Let’s face it the Windows OS evolved from a single user computing environment (DOS). It was not originally designed to be multi-tasking. It is still pretty sloppy at memory management and gets really bogged down if you try to run too many applications at once. As a matter of fact… but wait Windoze is also a topic for another day. More on that later then. Leave it at the fact that multiple applications all listening to the browser and the keyboard and sometimes the onboard microphone or camera pretty much breaks Windows.

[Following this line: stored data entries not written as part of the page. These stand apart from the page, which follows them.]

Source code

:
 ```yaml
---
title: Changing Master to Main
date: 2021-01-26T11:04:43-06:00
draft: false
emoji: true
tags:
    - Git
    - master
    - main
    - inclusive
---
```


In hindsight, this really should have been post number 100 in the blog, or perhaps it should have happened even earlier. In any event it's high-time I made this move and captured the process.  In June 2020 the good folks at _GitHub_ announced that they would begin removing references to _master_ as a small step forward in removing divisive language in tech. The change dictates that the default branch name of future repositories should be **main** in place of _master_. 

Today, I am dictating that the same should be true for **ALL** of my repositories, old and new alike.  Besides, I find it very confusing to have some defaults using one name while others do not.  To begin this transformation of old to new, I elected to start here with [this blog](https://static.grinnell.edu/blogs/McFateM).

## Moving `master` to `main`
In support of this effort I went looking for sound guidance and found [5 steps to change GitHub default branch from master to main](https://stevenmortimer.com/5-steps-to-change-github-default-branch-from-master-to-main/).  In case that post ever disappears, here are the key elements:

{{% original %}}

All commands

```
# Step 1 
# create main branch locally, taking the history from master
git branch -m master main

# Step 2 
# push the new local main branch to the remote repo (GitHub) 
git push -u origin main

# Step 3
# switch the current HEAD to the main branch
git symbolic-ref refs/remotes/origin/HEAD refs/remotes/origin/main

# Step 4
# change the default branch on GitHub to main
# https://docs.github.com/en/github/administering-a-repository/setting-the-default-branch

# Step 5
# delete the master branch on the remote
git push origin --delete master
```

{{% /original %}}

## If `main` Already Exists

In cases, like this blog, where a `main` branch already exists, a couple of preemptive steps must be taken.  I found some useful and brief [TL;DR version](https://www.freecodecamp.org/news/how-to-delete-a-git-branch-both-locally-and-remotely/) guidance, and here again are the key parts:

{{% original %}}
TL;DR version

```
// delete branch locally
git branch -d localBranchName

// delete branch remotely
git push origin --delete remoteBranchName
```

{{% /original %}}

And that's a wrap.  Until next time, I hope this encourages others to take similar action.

How many viruses have infected your PC today? None, right? You may have received ten or twelve copies of Netsky or MyDoom but your Anti-Virus product caught it and quarantined it before it could do any harm. How many pieces of spyware do you have? Well now, you can’t answer that question. You have to scan your machine to find them. If you have been doing any extensive browsing or if you have down-loaded a piece of freeware you have gotten infected and have to take steps to clean yourself, I mean your computer.

Spyware is different from a virus because in many cases you invited it in. You were even asked to accept the terms of an end user license agreement (EULA) that said exactly what it was going to do to your computer. It installed in dozens of places. In the case of CWS (Cool Web Search) it used 6 levels of randomization to make it almost impossible to detect and remove all of its components. There are listener programs that look to see if you remove the other components and reinstalls the spyware next time you reboot.

Spyware is nastier that viruses and is harder to detect.